Last week I ditched my writing desk mid-day to go climb a mountain. Then I felt guilty about it, so I whipped out a notepad and composed an apologia for ignoring work whenever the weather’s pleasant.
Since then several friends have pointed out weaknesses in my claims.
First, a certain native North Bender questioned whether reaching the top of Rattlesnake Ledge counts as “climbing a mountain,” to which I say IT MOST CERTAINLY DOES, LOOK HOW TALL AND POINTY IT IS.
More significantly, a fellow writer noted this in an email to me afterward:
We've talked about those rules before with a positive view on rule 7—that rule 7 really is the most important one because you can’t be a writer if you don’t write.
I stand by last week’s assertions that putting in long hours is a poor way to “validate our worth,” that life is too short for “arbitrary conventions like forty-hour workweeks,” and that Tim Kreider was right to call out everyone’s self-imposed anxiety-fueled “histrionic exhaustion.”
But I may have gotten a little histrionic myself when I jumped straight to noting that work doesn’t really matter anyway because we’ll all be dead someday. (Tip for your next fight: if you can’t make your case with a strong argument, just jab with nihilism.)
The fact is that work is crucial. Slogging through tough tasks whether we like it or not has been the key to humans’ advancement across history, both as individuals and as a species. Work is what built Rome, and from what I hear it took more than a day. Centuries of difficult, focused labor brought us all the marvelous science and technology that make blogs possible, as well as the government-building and government-challenging that allow us to exchange ideas freely therein.
When I consider how I implied work is inherently useless—while taking a sip of the clean, fluoridated water that’s reliably piped to my apartment thanks to others’ efforts—I feel I ought to be slapped for my ingratitude.
There: wrist slapped.
That takes care of my apology for the apologia. But let’s get back to what my writer-friend commented on: the importance of working as a writer.
Sitting atop Rattlesnake Ledge (the MOUNTAIN I climbed), I wrote that “If I type away at my laptop a certain number of hours [it] doesn’t matter.” I implied that the world (and its libraries) would go right on turning (and loaning) whether or not I contributed anything to either.
True enough. But what if Philip Pullman had said the same thing while struggling to develop his craft as a young man, and decided that rather than keep striving, he’d simply quit and drift? What if he never wrote the rich, thrilling trilogy that is His Dark Materials?
What if Leo Tolstoy threw up his hands and didn’t bother telling the tale of Anna Karenina? Or if Margaret Mitchell threw in the pen rather than follow Scarlett O’Hara through to the bitter end?

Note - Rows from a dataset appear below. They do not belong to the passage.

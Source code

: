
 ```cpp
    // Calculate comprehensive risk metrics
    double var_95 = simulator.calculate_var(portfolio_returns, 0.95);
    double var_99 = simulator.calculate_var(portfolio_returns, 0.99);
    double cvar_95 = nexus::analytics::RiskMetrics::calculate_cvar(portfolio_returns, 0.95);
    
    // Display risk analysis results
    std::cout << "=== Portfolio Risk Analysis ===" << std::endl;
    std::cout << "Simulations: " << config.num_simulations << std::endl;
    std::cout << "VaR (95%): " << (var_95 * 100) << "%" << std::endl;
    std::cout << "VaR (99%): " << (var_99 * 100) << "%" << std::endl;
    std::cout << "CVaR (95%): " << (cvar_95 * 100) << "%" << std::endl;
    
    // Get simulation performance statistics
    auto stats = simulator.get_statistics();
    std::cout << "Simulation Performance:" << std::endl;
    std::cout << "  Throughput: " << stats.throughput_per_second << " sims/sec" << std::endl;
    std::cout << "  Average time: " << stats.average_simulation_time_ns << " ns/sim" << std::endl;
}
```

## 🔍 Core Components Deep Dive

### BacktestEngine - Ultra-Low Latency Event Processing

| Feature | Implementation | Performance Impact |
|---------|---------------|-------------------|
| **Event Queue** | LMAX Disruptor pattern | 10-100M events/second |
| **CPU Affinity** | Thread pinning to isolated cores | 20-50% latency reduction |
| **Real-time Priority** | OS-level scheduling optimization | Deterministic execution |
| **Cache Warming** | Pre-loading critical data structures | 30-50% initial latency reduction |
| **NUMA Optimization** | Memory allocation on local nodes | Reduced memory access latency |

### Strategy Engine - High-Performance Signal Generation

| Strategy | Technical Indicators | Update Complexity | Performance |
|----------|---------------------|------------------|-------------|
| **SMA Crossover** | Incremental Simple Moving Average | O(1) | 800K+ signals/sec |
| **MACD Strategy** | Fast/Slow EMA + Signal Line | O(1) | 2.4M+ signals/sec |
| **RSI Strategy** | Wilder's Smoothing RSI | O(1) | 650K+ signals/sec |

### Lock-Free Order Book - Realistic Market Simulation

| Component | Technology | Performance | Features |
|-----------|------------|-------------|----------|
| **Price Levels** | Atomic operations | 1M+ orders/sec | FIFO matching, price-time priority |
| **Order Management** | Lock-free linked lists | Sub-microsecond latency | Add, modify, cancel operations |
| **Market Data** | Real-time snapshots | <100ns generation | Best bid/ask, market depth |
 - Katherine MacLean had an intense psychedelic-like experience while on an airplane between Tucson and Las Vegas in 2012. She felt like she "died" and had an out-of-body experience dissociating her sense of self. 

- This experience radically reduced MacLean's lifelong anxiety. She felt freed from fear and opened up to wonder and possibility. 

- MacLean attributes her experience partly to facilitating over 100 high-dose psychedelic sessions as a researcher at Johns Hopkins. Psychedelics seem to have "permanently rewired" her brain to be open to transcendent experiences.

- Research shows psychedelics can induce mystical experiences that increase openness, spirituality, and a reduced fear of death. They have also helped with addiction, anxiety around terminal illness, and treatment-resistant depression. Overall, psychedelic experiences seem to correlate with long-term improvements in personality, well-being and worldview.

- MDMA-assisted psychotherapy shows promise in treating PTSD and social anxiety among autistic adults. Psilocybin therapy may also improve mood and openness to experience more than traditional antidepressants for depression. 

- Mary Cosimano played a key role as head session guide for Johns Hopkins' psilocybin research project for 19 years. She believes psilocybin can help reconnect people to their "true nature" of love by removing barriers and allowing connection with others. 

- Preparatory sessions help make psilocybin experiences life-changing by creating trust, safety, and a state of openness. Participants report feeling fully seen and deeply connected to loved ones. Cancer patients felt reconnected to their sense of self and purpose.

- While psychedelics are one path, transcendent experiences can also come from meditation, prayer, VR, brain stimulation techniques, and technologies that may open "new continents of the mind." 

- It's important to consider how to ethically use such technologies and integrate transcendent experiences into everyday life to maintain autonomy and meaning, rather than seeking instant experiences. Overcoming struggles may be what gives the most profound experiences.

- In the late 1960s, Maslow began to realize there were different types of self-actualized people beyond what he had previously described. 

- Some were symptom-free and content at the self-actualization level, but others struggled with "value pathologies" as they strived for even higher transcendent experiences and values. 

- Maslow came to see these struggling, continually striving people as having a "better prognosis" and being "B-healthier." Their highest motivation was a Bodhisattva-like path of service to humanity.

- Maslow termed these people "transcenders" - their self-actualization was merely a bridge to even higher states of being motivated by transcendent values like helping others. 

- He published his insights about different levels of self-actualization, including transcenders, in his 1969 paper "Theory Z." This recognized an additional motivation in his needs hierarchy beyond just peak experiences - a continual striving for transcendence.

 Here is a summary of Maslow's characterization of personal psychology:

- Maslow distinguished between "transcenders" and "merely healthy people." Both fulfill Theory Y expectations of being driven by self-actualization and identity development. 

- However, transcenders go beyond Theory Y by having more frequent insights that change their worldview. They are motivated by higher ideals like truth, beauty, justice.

These are books that changed me. They shook me and wracked me with tears so all-consuming I could hardly breathe as I read the final chapters.
Pullman’s embrace helped me cope with my crumbling cosmology in college. Tolstoy and Mitchell made me ache for characters I wanted to disdain and showed me how morally complex individuals can be.
These writers, and countless others, widened my understanding of the world and taught me empathy.
Have you had these experiences with a book? They’re rare, but they’re real. And they’re the work of writers.
They’re the work of writers who took their jobs seriously. These authors respected what they were doing; they poured themselves into masterpieces of scope, scale, intensity, and complexity. I believe that society is better thanks to their books. I know that I’m a better person for having read them.
So yes, writers’ work is important. They may not be saving lives like surgeons or building bridges like engineers, but their contribution to civilization is critical in its own way.
As Emma LeBlanc says of her fellow writers, “We are the guardians of our collective humanity.”
“Stories are what unite us,” she continues, “what tell us who we are, what our values are, who we want to be, and where we’ve come from. Stories are what let us live, meaningfully, in a world that is otherwise chaotic and frightening.”
I’m no Pullman, Tolstoy, or Mitchell. But neither were they at first. They achieved greatness because at some point they decided that the long hard work was worth it. They started writing, and they kept at it for as many years as it took to develop their art and tell their stories—and in a chaotic and frightening world, their stories are meaningful to readers.
I claimed previously that “If something I write is meaningful to someone, then I’ll consider myself lucky. That’s all I could ask for.” This is still the case. And no, I’m no Pullman, Tolstoy, or Mitchell… but, all luck aside, if I keep putting in the necessary work at my desk, maybe someday I’ll be someone’s Luidens.
When I came back down to earth last week, I returned to my writing: it was time to invest some more time and effort into the tasks at hand. The good work continues.
One, remember to look up at the stars and not down at your feet. Two, never give up work. Work gives you meaning and purpose and life is empty without it.